PROBLEM TO WORK ON: Exact copies of the lines below are the goal; any images in them are dropped.

TASK DATA:

=-=-=

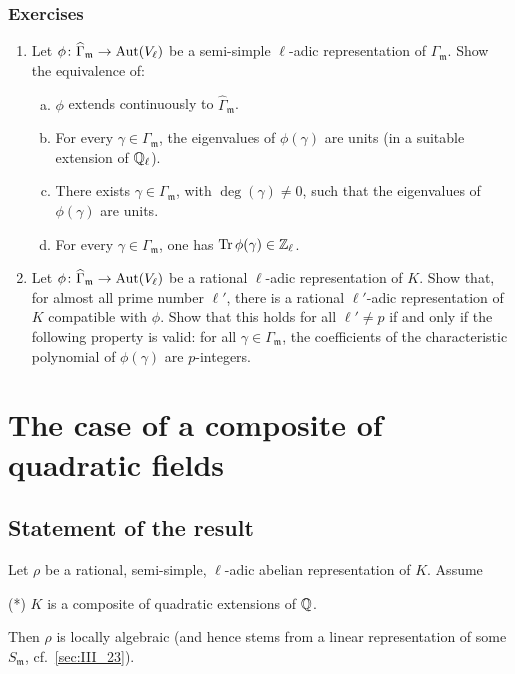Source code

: \subsubsection*{Exercises}
\begin{enumerate}[1)]
\item Let $\phi\colon \widehat{\Gamma}_{\mathfrak{m}} \to \operatorname{Aut}(V_\ell)$ be a
	semi-simple $\ell$-adic representation of $\Gamma_{\mathfrak{m}}$. Show
	the equivalence of:
	\begin{enumerate}[(a)]
	\item $\phi$ extends continuously to $\widehat{\Gamma}_{\mathfrak{m}}$.
	\item For every $\gamma \in \Gamma_{\mathfrak{m}}$, the eigenvalues of
		$\phi(\gamma)$ are units (in a suitable extension of
		$\mathbb{Q}_\ell$).
	\item There exists $\gamma \in \Gamma_{\mathfrak{m}}$, with
		$\deg(\gamma) \ne 0$, such that the eigenvalues of
		$\phi(\gamma)$ are units.
	\item For every $\gamma \in \Gamma_{\mathfrak{m}}$, one has
		$\operatorname{Tr}\phi(\gamma) \in \mathbb{Z}_\ell$.
	\end{enumerate}

\item Let $\phi\colon \widehat{\Gamma}_{\mathfrak{m}} \to \operatorname{Aut}(V_\ell)$ be a
	rational $\ell$-adic representation of $K$.  Show that, for almost all
	prime number $\ell'$, there is a rational $\ell'$-adic representation
	of $K$ compatible with $\phi$. Show that this holds for all $\ell' \ne
	p$ if and only if the following property is valid: for all $\gamma \in
	\Gamma_{\mathfrak{m}}$, the coefficients of the characteristic
	polynomial of $\phi(\gamma)$ are $p$-integers.
\end{enumerate}

\section{The case of a composite of quadratic fields}
\label{sec:III_3}
\dpage

\subsection{Statement of the result}
\label{sec:III_31}

\begin{thm}
Let $\rho$ be a rational, semi-simple, $\ell$-adic abelian representation of
$K$. Assume

\begin{center}
	\textnormal{(*)} $K$ is a composite of quadratic extensions of $\mathbb{Q}$.
\end{center}
%

Then $\rho$ is locally algebraic (and hence stems from a linear representation
of some $S_\mathfrak{m}$, cf.\ \ref{sec:III_23}).
\end{thm}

=-=-=

REPLY TO THE TASK:
Source code

: \subsubsection*{Exercises}
\begin{enumerate}[1)]
\item Let $\phi\colon \widehat{\Gamma}_{\mathfrak{m}} \to \operatorname{Aut}(V_\ell)$ be a
	semi-simple $\ell$-adic representation of $\Gamma_{\mathfrak{m}}$. Show
	the equivalence of:
	\begin{enumerate}[(a)]
	\item $\phi$ extends continuously to $\widehat{\Gamma}_{\mathfrak{m}}$.
	\item For every $\gamma \in \Gamma_{\mathfrak{m}}$, the eigenvalues of
		$\phi(\gamma)$ are units (in a suitable extension of
		$\mathbb{Q}_\ell$).
	\item There exists $\gamma \in \Gamma_{\mathfrak{m}}$, with
		$\deg(\gamma) \ne 0$, such that the eigenvalues of
		$\phi(\gamma)$ are units.
	\item For every $\gamma \in \Gamma_{\mathfrak{m}}$, one has
		$\operatorname{Tr}\phi(\gamma) \in \mathbb{Z}_\ell$.
	\end{enumerate}

\item Let $\phi\colon \widehat{\Gamma}_{\mathfrak{m}} \to \operatorname{Aut}(V_\ell)$ be a
	rational $\ell$-adic representation of $K$.  Show that, for almost all
	prime number $\ell'$, there is a rational $\ell'$-adic representation
	of $K$ compatible with $\phi$. Show that this holds for all $\ell' \ne
	p$ if and only if the following property is valid: for all $\gamma \in
	\Gamma_{\mathfrak{m}}$, the coefficients of the characteristic
	polynomial of $\phi(\gamma)$ are $p$-integers.
\end{enumerate}

\section{The case of a composite of quadratic fields}
\label{sec:III_3}
\dpage

\subsection{Statement of the result}
\label{sec:III_31}

\begin{thm}
Let $\rho$ be a rational, semi-simple, $\ell$-adic abelian representation of
$K$. Assume

\begin{center}
	\textnormal{(*)} $K$ is a composite of quadratic extensions of $\mathbb{Q}$.
\end{center}
%

Then $\rho$ is locally algebraic (and hence stems from a linear representation
of some $S_\mathfrak{m}$, cf.\ \ref{sec:III_23}).
\end{thm}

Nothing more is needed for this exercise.